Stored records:
*** Block opens ***
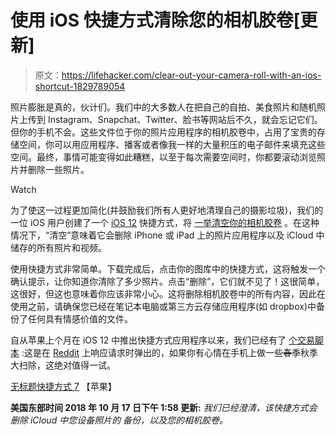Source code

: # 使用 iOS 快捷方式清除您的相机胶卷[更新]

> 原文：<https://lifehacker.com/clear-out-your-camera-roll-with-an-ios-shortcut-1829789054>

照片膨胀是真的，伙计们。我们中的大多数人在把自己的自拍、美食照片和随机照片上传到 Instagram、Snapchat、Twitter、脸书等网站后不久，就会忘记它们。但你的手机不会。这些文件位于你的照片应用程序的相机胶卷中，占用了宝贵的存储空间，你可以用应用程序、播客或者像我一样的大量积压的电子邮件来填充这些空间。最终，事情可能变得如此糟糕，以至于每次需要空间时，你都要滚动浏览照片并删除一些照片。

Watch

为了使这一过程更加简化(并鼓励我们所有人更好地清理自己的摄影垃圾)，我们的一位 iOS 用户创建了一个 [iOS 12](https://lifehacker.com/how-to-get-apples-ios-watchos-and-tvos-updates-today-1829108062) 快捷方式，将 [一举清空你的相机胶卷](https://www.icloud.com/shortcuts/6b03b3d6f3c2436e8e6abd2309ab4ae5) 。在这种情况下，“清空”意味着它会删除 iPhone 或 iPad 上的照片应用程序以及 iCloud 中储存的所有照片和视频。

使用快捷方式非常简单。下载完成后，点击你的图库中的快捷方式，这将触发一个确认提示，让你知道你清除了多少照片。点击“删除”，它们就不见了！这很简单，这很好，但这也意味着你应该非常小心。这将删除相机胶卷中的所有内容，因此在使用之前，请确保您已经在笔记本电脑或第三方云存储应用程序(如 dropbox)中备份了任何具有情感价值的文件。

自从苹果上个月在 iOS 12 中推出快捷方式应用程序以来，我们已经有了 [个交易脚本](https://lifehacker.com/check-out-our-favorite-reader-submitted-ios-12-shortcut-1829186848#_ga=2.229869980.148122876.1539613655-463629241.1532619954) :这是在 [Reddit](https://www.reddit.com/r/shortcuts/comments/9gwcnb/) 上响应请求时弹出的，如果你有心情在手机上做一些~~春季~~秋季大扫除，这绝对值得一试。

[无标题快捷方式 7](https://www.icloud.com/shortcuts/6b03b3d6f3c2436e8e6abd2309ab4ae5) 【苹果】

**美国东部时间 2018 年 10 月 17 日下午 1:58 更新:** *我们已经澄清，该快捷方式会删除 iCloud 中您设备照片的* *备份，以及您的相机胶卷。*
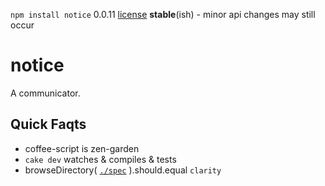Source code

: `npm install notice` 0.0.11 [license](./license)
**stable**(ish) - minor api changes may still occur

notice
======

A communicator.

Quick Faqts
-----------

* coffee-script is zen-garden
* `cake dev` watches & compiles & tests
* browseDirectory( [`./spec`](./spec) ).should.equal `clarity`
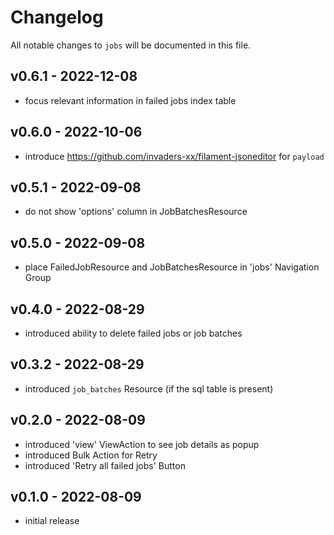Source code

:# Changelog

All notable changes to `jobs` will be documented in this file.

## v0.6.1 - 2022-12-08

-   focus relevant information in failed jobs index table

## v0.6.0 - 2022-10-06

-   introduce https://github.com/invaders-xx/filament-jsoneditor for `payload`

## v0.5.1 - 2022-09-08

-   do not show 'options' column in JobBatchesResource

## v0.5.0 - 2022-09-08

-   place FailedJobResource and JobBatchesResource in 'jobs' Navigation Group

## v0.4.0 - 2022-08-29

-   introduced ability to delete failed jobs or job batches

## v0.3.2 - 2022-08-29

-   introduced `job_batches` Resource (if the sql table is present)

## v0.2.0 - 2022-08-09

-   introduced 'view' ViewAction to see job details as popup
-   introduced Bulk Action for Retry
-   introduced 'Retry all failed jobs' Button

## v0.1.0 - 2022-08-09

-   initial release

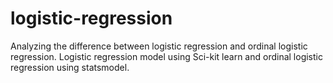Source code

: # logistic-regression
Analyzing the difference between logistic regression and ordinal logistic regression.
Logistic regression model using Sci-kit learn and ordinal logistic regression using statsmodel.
*** Block closes ***
*Work required*: Skip all pictures. Copy exactly the lines from the one containing "## v0.4.0 - 2022-08-29" through the end of the records, both ends included.

*Solution*:
## v0.4.0 - 2022-08-29

-   introduced ability to delete failed jobs or job batches

## v0.3.2 - 2022-08-29

-   introduced `job_batches` Resource (if the sql table is present)

## v0.2.0 - 2022-08-09

-   introduced 'view' ViewAction to see job details as popup
-   introduced Bulk Action for Retry
-   introduced 'Retry all failed jobs' Button

## v0.1.0 - 2022-08-09

-   initial release

Source code

: # logistic-regression
Analyzing the difference between logistic regression and ordinal logistic regression.
Logistic regression model using Sci-kit learn and ordinal logistic regression using statsmodel.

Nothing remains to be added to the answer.